Tech Interview Question-Is my approach correct?

Answer 1

If I get question correctly you can solve this in O(n) time.

1. find two same elements using "hash" of size N
2. set one of this elements to 0.
3. make sum of elements and substract from calculated sum and you have the missing/replaced element (sum of elements is (2M+N-1)*(N)/2

EDIT:

Explanation of 1. point (find two same elements using "hash" of size N)

1. If you do not not know M find it (finding smallest element is O(n) , just one loop)
2. Alocate array h of size N and set elements to 0 (can be type BOOL )
3. go trough table and check 1 at apropriate location off h
4. if it is 1 then you have colission, else set 1.

code for last part:

for(i=0;i<N;i++)
{
    if(h[a[i]-M] == 1) return i;
    h[a[i]-M] == 1;
}

Answer 2

This is a classical interview "riddle". It is in fact quite easy to solve in O(n) using the trick ralu described.

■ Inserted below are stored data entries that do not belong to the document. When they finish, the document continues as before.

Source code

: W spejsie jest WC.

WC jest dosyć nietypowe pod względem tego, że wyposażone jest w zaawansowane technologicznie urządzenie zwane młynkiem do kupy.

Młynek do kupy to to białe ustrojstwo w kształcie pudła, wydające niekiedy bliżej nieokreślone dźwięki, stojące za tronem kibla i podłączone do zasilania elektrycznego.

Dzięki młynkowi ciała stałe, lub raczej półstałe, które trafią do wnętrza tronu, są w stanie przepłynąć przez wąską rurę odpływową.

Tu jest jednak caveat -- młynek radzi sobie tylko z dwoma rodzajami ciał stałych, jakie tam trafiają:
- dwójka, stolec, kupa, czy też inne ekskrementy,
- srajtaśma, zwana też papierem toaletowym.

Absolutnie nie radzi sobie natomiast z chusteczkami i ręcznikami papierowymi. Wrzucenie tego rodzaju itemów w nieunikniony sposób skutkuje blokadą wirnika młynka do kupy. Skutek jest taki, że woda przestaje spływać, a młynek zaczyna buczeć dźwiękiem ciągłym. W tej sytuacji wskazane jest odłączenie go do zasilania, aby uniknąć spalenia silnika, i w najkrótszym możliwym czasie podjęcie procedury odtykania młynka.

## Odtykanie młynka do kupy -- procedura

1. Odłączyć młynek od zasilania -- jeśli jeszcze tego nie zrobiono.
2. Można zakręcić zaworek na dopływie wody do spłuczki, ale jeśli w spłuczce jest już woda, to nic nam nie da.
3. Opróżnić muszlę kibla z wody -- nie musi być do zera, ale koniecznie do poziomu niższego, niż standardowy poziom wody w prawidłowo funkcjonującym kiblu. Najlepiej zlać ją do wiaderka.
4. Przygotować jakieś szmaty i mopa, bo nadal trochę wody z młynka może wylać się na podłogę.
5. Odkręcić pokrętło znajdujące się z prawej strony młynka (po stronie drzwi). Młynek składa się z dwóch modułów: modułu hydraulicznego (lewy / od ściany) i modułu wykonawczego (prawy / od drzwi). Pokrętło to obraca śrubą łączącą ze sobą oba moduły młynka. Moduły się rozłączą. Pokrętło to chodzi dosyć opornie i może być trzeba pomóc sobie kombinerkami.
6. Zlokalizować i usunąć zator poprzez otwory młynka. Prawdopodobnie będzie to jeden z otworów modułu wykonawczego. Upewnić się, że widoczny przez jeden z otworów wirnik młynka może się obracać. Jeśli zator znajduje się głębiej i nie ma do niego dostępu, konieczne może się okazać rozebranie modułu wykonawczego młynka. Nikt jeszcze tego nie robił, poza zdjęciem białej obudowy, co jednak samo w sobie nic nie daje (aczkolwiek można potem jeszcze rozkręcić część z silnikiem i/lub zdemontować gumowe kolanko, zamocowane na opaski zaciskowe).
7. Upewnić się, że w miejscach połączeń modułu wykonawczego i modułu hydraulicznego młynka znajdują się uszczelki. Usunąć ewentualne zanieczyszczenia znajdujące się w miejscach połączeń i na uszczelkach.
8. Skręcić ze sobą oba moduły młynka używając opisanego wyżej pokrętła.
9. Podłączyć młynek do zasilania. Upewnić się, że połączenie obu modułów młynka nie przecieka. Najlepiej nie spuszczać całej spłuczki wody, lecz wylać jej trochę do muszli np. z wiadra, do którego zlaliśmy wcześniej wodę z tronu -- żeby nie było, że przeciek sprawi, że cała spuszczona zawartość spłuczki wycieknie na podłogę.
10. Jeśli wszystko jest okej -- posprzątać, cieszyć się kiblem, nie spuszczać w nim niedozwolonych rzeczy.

One of the things we teach in Data Structures 1, is that when your domain is limited, it might be possible to use that for a function better than O(nlogn) [obviously, sorting a domain without any additional knowledge cannot be done in less than that]. So when you know your domain - a little red light bulb should be turned on in your head somewhere :-)

I think that you should have immediately pointed out the question about the duplicates. It would make it clear that the question is not well formed. Otherwise, he just thought that you're slow (although it is in fact his fault...).

I also think that questions 4,5 are good questions. They show what experience an applicant has, and how the applicant thinks. So it may be possible that you failed the interview because of something you said there.

Answer 3

Since no limits are specified on the amount of memory you are allowed to use, there is an O(N) solution: initialize an array A of size N to all zero. Look at each element b in the list and mark A[b - M] = 1. Then walk A and return c if A[c] == 0.

Answer 4

@Rulu
Can you elaborate more on point 3. If I am understanding it correctly, then taking the difference between the sum of elements and the expected sum according to the formula would only give the difference between the original element and the element with which it was replaced.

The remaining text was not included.